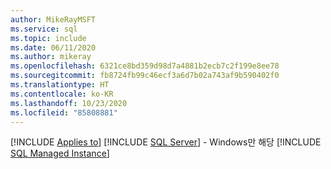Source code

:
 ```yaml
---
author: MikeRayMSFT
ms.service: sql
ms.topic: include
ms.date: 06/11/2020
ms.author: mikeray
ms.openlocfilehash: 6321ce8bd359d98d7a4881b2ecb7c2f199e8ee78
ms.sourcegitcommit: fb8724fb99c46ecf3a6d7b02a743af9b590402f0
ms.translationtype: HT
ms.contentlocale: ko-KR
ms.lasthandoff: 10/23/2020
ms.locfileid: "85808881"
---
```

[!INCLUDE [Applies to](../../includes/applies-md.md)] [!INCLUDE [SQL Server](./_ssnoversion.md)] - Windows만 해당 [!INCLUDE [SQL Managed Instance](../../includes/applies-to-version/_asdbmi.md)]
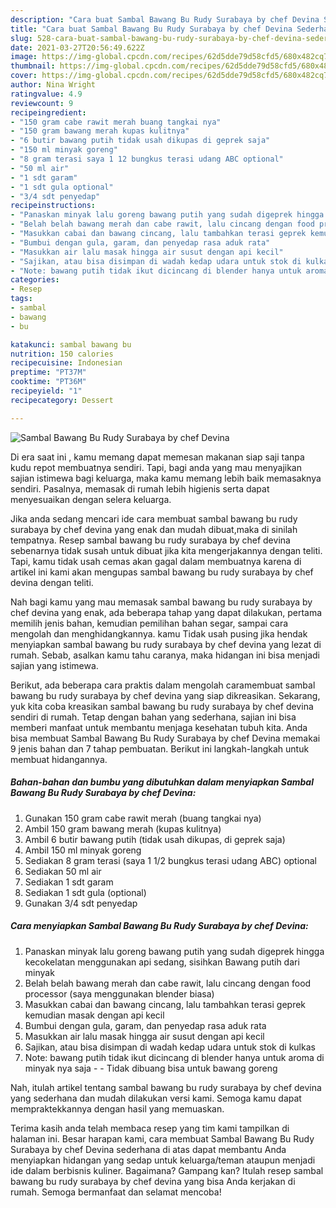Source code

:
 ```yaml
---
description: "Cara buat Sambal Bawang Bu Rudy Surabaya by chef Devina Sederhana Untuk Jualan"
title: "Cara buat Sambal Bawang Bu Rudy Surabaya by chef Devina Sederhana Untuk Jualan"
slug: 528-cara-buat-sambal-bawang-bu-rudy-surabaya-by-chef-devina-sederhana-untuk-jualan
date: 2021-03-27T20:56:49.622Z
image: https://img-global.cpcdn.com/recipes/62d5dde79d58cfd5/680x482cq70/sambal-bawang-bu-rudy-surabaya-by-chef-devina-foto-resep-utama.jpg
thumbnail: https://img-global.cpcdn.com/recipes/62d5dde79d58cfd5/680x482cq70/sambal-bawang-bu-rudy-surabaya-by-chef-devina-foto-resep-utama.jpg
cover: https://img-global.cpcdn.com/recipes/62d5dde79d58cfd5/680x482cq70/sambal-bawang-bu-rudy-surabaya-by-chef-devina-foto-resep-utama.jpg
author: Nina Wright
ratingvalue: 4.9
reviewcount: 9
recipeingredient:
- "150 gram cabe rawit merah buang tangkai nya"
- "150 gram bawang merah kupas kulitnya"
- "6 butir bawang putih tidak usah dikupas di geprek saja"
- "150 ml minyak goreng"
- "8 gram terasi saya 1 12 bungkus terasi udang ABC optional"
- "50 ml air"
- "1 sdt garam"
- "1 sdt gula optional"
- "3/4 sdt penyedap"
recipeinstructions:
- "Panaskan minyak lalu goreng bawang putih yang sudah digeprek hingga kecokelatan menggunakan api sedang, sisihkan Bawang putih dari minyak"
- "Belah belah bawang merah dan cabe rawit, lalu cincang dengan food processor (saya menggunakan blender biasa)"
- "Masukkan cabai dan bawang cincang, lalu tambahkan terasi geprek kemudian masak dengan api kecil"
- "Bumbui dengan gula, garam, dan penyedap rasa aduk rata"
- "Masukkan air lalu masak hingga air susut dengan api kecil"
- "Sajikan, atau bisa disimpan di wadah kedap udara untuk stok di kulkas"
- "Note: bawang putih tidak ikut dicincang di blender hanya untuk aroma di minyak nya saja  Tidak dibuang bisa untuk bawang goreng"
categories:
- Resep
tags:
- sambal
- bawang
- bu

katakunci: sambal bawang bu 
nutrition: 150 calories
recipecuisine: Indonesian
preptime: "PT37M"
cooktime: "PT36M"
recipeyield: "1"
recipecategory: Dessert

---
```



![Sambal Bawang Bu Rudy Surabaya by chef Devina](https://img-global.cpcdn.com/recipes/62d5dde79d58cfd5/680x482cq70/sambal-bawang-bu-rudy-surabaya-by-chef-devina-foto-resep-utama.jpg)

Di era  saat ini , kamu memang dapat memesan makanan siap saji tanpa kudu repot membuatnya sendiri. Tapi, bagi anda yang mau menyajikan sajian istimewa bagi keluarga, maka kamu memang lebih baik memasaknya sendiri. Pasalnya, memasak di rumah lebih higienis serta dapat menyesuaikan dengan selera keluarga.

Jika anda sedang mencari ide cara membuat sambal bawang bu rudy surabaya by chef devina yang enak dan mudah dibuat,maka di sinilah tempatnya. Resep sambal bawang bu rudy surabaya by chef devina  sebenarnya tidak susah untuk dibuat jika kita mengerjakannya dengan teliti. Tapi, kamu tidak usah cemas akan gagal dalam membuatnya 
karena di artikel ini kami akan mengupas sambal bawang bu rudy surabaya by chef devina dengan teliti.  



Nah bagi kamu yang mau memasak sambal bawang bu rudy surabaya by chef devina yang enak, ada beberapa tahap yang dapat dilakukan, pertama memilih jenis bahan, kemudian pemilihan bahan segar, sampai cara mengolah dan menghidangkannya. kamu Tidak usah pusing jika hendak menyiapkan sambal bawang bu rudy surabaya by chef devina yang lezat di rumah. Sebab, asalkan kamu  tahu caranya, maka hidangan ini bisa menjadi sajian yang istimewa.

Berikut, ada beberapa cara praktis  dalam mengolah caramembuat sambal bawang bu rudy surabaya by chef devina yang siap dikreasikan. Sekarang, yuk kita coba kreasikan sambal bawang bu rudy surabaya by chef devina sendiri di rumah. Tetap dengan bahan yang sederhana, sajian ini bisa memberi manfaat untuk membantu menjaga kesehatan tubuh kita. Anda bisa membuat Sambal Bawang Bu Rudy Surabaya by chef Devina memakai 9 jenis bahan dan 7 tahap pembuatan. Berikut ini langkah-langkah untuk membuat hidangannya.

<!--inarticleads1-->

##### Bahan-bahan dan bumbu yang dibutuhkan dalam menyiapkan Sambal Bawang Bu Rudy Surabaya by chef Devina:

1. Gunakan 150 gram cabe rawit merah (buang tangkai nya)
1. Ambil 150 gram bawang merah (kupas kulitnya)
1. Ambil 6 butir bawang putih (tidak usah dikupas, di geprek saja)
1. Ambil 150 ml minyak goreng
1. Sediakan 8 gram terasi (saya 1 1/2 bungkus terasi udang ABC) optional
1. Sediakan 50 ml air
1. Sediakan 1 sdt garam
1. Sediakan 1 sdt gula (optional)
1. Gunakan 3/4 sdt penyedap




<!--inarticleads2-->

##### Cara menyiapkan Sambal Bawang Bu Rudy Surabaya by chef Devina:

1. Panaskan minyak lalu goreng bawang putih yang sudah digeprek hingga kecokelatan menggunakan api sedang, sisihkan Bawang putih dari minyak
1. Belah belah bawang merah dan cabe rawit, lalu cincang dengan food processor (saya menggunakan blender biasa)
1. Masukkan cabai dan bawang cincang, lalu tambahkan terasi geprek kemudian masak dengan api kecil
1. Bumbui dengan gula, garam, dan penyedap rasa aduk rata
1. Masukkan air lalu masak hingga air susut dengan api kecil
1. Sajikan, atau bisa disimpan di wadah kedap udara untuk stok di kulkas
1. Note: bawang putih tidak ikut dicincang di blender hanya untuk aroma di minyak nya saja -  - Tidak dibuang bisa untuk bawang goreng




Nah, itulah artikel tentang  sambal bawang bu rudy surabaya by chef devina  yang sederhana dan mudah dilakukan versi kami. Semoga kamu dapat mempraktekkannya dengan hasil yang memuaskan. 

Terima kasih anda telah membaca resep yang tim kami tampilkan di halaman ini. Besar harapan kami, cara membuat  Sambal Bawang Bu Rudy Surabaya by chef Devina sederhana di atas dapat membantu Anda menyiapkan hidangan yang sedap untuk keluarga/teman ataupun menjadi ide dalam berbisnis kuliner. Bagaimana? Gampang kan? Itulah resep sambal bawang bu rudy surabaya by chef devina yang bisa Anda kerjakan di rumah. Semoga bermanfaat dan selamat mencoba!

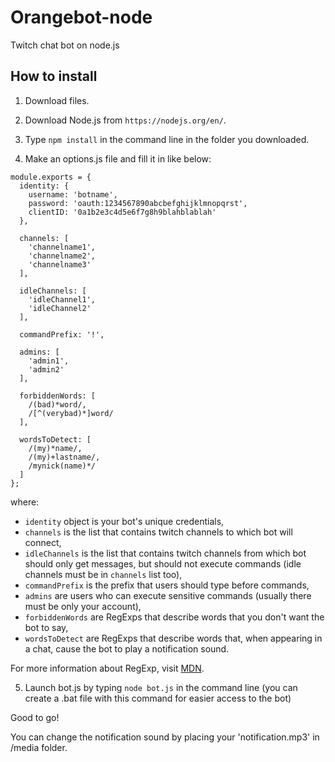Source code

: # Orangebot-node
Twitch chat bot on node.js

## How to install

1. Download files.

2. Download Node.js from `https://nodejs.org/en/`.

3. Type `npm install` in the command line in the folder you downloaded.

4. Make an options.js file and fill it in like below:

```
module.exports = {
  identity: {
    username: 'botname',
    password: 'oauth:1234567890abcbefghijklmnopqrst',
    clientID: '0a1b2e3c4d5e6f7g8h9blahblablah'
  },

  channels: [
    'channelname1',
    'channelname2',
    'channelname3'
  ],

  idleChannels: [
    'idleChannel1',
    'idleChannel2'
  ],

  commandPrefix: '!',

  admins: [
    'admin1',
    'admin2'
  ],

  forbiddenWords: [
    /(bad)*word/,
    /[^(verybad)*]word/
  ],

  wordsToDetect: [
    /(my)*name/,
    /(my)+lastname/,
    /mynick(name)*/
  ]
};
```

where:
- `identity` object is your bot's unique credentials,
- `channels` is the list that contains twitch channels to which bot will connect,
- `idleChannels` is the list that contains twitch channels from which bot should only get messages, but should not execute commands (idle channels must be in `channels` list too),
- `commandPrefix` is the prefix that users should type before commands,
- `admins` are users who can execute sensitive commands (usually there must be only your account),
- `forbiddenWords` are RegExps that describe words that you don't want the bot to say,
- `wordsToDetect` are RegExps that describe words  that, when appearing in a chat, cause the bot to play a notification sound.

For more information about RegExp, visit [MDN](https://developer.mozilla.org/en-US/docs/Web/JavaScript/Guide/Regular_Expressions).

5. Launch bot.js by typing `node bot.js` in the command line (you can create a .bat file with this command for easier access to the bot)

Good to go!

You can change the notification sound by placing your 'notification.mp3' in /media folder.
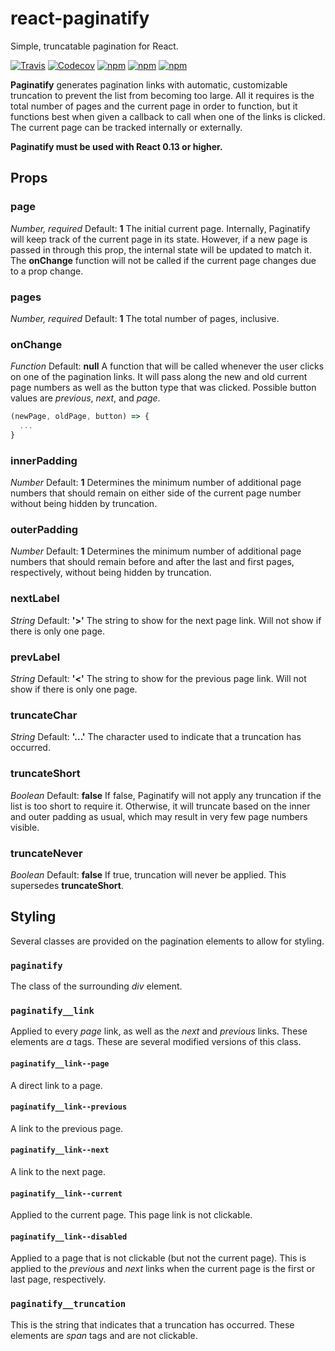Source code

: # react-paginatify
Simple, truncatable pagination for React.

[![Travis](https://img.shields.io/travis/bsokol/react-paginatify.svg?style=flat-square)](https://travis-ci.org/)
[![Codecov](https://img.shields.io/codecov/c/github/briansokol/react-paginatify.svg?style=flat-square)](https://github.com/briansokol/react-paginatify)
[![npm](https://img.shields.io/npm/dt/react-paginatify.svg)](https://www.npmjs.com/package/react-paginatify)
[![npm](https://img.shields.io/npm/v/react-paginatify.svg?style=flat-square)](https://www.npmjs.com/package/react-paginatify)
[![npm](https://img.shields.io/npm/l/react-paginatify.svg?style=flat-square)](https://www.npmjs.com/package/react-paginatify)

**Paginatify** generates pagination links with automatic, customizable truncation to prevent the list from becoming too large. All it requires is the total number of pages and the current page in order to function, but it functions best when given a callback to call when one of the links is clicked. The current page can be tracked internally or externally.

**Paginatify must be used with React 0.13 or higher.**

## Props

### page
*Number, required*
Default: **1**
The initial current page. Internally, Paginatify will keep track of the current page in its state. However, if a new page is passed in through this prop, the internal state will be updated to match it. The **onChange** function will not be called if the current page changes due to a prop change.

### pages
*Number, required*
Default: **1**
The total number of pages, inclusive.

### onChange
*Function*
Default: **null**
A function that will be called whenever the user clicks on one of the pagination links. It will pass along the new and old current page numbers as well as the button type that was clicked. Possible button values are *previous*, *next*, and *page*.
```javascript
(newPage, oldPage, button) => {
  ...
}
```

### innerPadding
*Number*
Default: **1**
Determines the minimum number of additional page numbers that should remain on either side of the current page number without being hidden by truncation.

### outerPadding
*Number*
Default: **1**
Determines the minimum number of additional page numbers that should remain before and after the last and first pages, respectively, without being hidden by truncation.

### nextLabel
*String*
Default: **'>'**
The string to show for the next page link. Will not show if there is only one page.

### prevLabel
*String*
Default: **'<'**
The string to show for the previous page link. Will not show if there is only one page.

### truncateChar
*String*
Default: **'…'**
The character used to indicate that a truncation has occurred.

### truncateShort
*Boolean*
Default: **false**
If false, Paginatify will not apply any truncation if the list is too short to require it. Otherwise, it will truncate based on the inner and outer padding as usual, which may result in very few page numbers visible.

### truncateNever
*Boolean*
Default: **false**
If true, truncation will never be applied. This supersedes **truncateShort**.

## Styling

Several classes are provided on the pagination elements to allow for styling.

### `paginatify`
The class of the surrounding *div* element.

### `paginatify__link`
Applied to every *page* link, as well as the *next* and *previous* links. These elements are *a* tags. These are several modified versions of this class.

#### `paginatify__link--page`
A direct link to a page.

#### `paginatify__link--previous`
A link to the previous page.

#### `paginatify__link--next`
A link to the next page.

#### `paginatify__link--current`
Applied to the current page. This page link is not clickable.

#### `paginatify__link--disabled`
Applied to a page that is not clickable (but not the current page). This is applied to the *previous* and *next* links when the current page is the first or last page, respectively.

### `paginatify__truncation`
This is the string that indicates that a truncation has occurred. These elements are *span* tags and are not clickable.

*About this task*. From the entries above, copy each line holding "Ambil".

*Final answer*.
1. Ambil 150 gram bawang merah (kupas kulitnya)
1. Ambil 6 butir bawang putih (tidak usah dikupas, di geprek saja)
1. Ambil 150 ml minyak goreng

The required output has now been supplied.